During a performance in Columbus, Georgia, a drunk Aretha fell off the stage. The embarrassing incident became a titular moment in her life. In her dream, she envisioned her late mother, Barbara. The latter took away an alcohol bottle from Aretha’s hand while Aretha murmured the Lord’s prayer. The following morning, Aretha decided to sober up and pay her homage to God, who gave her everything in life. She returned to her gospel roots and pitched a gospel album to John Hammond.
“I need the spirit. It has always gotten me through, and it will get me through again.”Aretha Franklin
Aretha thought her gospel album was the only way to cleanse her soul and silence her demons. On her persistence, an atheist, John agreed. Before the recording, her childhood mentor James Cleveland told Aretha that there was never a demon inside her. The pain was always the haunting memory of the past that she had been running away from. And her only outlet was her music to release that pain.
In the end, Aretha marvelously recorded her gospel album, “Amazing Grace,” at the New Temple Missionary Baptist Church, Los Angeles, in 1972. A film crew duly recorded the recording, and even Aretha’s Father attended it. She finally reconciled her relationship with C.L., who realized his dictatorial methods did no good to his children. The live recording of “Amazing Grace” became the best-selling album of Aretha Franklin’s career.

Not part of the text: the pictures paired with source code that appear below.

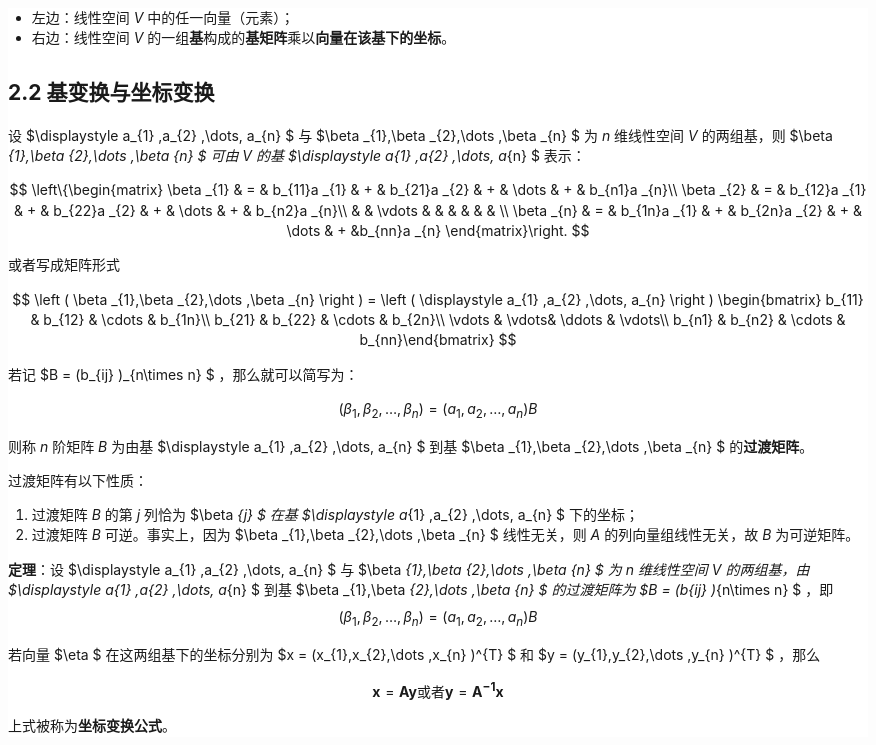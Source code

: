 - 左边：线性空间 $V$ 中的任一向量（元素）；
- 右边：线性空间 $V$ 的一组**基**构成的**基矩阵**乘以**向量在该基下的坐标**。

## 2.2 基变换与坐标变换

设 $\displaystyle a_{1} ,a_{2} ,\dots, a_{n} $ 与 $\beta _{1},\beta _{2},\dots ,\beta _{n} $ 为 $n$ 维线性空间 $V$ 的两组基，则 $\beta _{1},\beta _{2},\dots ,\beta _{n} $ 可由 $V$ 的基 $\displaystyle a_{1} ,a_{2} ,\dots, a_{n} $ 表示：

$$
\left\{\begin{matrix} \beta _{1}  & = & b_{11}a _{1}   & + & b_{21}a _{2} & + & \dots  & + & b_{n1}a _{n}\\ \beta _{2} & = & b_{12}a _{1} & + & b_{22}a _{2} & + & \dots  & + & b_{n2}a _{n}\\  &  & \vdots  &  &  &  &  &  & \\ \beta _{n} & = & b_{1n}a _{1}   & + & b_{2n}a _{2}   & + & \dots  & + &b_{nn}a _{n}  \end{matrix}\right.
$$

或者写成矩阵形式

$$
\left ( \beta _{1},\beta _{2},\dots ,\beta _{n}  \right )  = \left ( \displaystyle a_{1} ,a_{2} ,\dots, a_{n}  \right ) \begin{bmatrix} b_{11}  & b_{12}  &  \cdots &  b_{1n}\\ b_{21}  &  b_{22} &  \cdots  &  b_{2n}\\ \vdots  &  \vdots& \ddots  & \vdots\\  b_{n1} &  b_{n2} &  \cdots & b_{nn}\end{bmatrix}
$$

若记 $B = (b_{ij} )_{n\times n} $ ，那么就可以简写为：

$$
\left ( \beta _{1},\beta _{2},\dots ,\beta _{n}  \right )  = \left ( \displaystyle a_{1} ,a_{2} ,\dots, a_{n}  \right ) B
$$

则称 $n$ 阶矩阵 $B$ 为由基 $\displaystyle a_{1} ,a_{2} ,\dots, a_{n} $ 到基 $\beta _{1},\beta _{2},\dots ,\beta _{n} $ 的**过渡矩阵**。

过渡矩阵有以下性质：

1. 过渡矩阵 $B$ 的第 $j$ 列恰为 $\beta _{j} $ 在基 $\displaystyle a_{1} ,a_{2} ,\dots, a_{n} $ 下的坐标；
2. 过渡矩阵 $B$ 可逆。事实上，因为 $\beta _{1},\beta _{2},\dots ,\beta _{n} $ 线性无关，则 $A$ 的列向量组线性无关，故 $B$ 为可逆矩阵。

**定理**：设 $\displaystyle a_{1} ,a_{2} ,\dots, a_{n} $ 与 $\beta _{1},\beta _{2},\dots ,\beta _{n} $ 为 $n$ 维线性空间 $V$ 的两组基，由 $\displaystyle a_{1} ,a_{2} ,\dots, a_{n} $ 到基 $\beta _{1},\beta _{2},\dots ,\beta _{n} $ 的过渡矩阵为 $B = (b_{ij} )_{n\times n} $ ，即
$$
\left ( \beta _{1},\beta _{2},\dots ,\beta _{n}  \right )  = \left ( \displaystyle a_{1} ,a_{2} ,\dots, a_{n}  \right ) B
$$

若向量 $\eta $ 在这两组基下的坐标分别为 $x = (x_{1},x_{2},\dots ,x_{n} )^{T} $ 和 $y = (y_{1},y_{2},\dots ,y_{n} )^{T} $ ，那么

$$
\mathbf{x}  = \mathbf{Ay} \text{或者} \mathbf{y}  =\mathbf{ A^{-1}x }
$$

上式被称为**坐标变换公式**。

For an artist, it is never a direct deal. Their struggle is an intricately weaved voyage that is not understood when one is on it. Is it the frictional forces, the commanding men in Aretha’s life, that caused her pain? Or Is it her childhood trauma caused by her mother’s death and abuse by her molester? Or is it her pursuit to coin a single hit after several failed attempts? To be honest, every conflict plays drama in an artist’s life. One can try to segregate the influence of every detail. But in the end, a journey is a collection of hits-and-crashes whose sole objective is to carve a fascinating piece of art. Aretha Franklin was a piece of art.
In her lifetime, she continued to fight for social justice. She made it loud and clear that it isn’t only men who play a part in Civil Struggle. A woman can march in a rally and should and will do. While fighting for the rights of minorities, one should never forget about equality in their own family and own community. I guess that is one of the messages one gets from such a powerful film.
Respect is a musical biographical film directed by debut director Liesl Tommy. The film portrays the life and struggle of American singer Aretha Franklin.